For us at the Daily Graphic, any move towards injecting efficiency and improving our educational system is a good cause that must be supported. That is why we strongly support the system, which seeks to give equal opportunity to every Ghanaian child.

However, the Daily Graphic is worried that every year the placement system is bedeviled with complaints of candidates not being placed in their preferred choice of schools.

We wish to appeal to the GES to have a relook at the system and ensure that whenever such complaints are genuine, they are dealt with quickly to ensure trust and confidence in the system, for, after all, errors can occur with technology.

However, the CSSPS challenge goes beyond errors with the system. Candidates want to be placed in particular schools and, therefore, we find some schools getting more students than they can accommodate, while other schools receive virtually no candidate.

This year, in particular, all the 721 public SHSs in the country declared 520,298 vacancies, while the number of candidates who qualify to be placed is 473,728.

This, ordinarily, should be good news that all the candidates will secure placement, with as many as 46,570 places remaining vacant.

But, while there is 'stampede' at the gates of some schools, other schools have their gates wide open, without anybody entering.

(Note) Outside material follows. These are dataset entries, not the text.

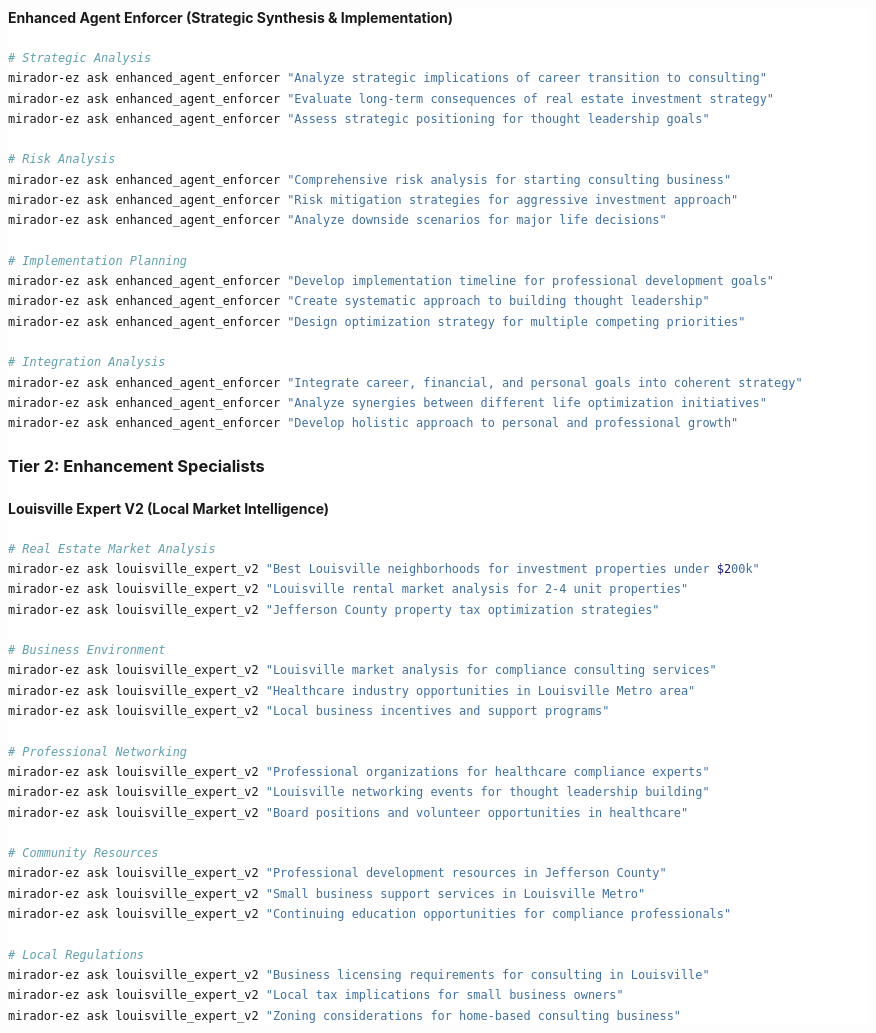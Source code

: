 #### Enhanced Agent Enforcer (Strategic Synthesis & Implementation)
```bash
# Strategic Analysis
mirador-ez ask enhanced_agent_enforcer "Analyze strategic implications of career transition to consulting"
mirador-ez ask enhanced_agent_enforcer "Evaluate long-term consequences of real estate investment strategy"
mirador-ez ask enhanced_agent_enforcer "Assess strategic positioning for thought leadership goals"

# Risk Analysis
mirador-ez ask enhanced_agent_enforcer "Comprehensive risk analysis for starting consulting business"
mirador-ez ask enhanced_agent_enforcer "Risk mitigation strategies for aggressive investment approach"
mirador-ez ask enhanced_agent_enforcer "Analyze downside scenarios for major life decisions"

# Implementation Planning
mirador-ez ask enhanced_agent_enforcer "Develop implementation timeline for professional development goals"
mirador-ez ask enhanced_agent_enforcer "Create systematic approach to building thought leadership"
mirador-ez ask enhanced_agent_enforcer "Design optimization strategy for multiple competing priorities"

# Integration Analysis
mirador-ez ask enhanced_agent_enforcer "Integrate career, financial, and personal goals into coherent strategy"
mirador-ez ask enhanced_agent_enforcer "Analyze synergies between different life optimization initiatives"
mirador-ez ask enhanced_agent_enforcer "Develop holistic approach to personal and professional growth"
```

### **Tier 2: Enhancement Specialists**

#### Louisville Expert V2 (Local Market Intelligence)
```bash
# Real Estate Market Analysis
mirador-ez ask louisville_expert_v2 "Best Louisville neighborhoods for investment properties under $200k"
mirador-ez ask louisville_expert_v2 "Louisville rental market analysis for 2-4 unit properties"
mirador-ez ask louisville_expert_v2 "Jefferson County property tax optimization strategies"

# Business Environment
mirador-ez ask louisville_expert_v2 "Louisville market analysis for compliance consulting services"
mirador-ez ask louisville_expert_v2 "Healthcare industry opportunities in Louisville Metro area"
mirador-ez ask louisville_expert_v2 "Local business incentives and support programs"

# Professional Networking
mirador-ez ask louisville_expert_v2 "Professional organizations for healthcare compliance experts"
mirador-ez ask louisville_expert_v2 "Louisville networking events for thought leadership building"
mirador-ez ask louisville_expert_v2 "Board positions and volunteer opportunities in healthcare"

# Community Resources
mirador-ez ask louisville_expert_v2 "Professional development resources in Jefferson County"
mirador-ez ask louisville_expert_v2 "Small business support services in Louisville Metro"
mirador-ez ask louisville_expert_v2 "Continuing education opportunities for compliance professionals"

# Local Regulations
mirador-ez ask louisville_expert_v2 "Business licensing requirements for consulting in Louisville"
mirador-ez ask louisville_expert_v2 "Local tax implications for small business owners"
mirador-ez ask louisville_expert_v2 "Zoning considerations for home-based consulting business"
```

The reason for this is the perception that some schools are superior to others.

Another challenge is that while the CSSPS may be a good initiative, reports of excessive human interference certainly defeat the goal of the system.

Currently, there are allegations that some schools and officials of the GES are demanding between GHc2,500 and GHc5,000 to get schools changed and some parents have actually paid for the favour.

This must be a serious blot on our conscience as a nation. It also unfortunately creates the impression to our children that money can be used to pave the way for them, even when they do not deserve it.

The Daily Graphic believes that the time has come for innovative measures to be taken to address the challenges confronting SHS placement and that stakeholders and the whole country, for that matter, need to take a second look at our educational system.

We must revisit the policy of developing some of the SHSs in each region as model schools, with all the modern facilities required in a standard SHS, as a way of decongesting these highly sought-after schools.

If the nation is able to do this, it will go a long way to encourage many students to choose those model schools, as they know that the quality of education that they will receive in other schools will not be sacrificed.

For us at the Daily Graphic, it is our contention that the whole exercise of school placement is not an event but a process, which requires that we all play our roles to make it effective.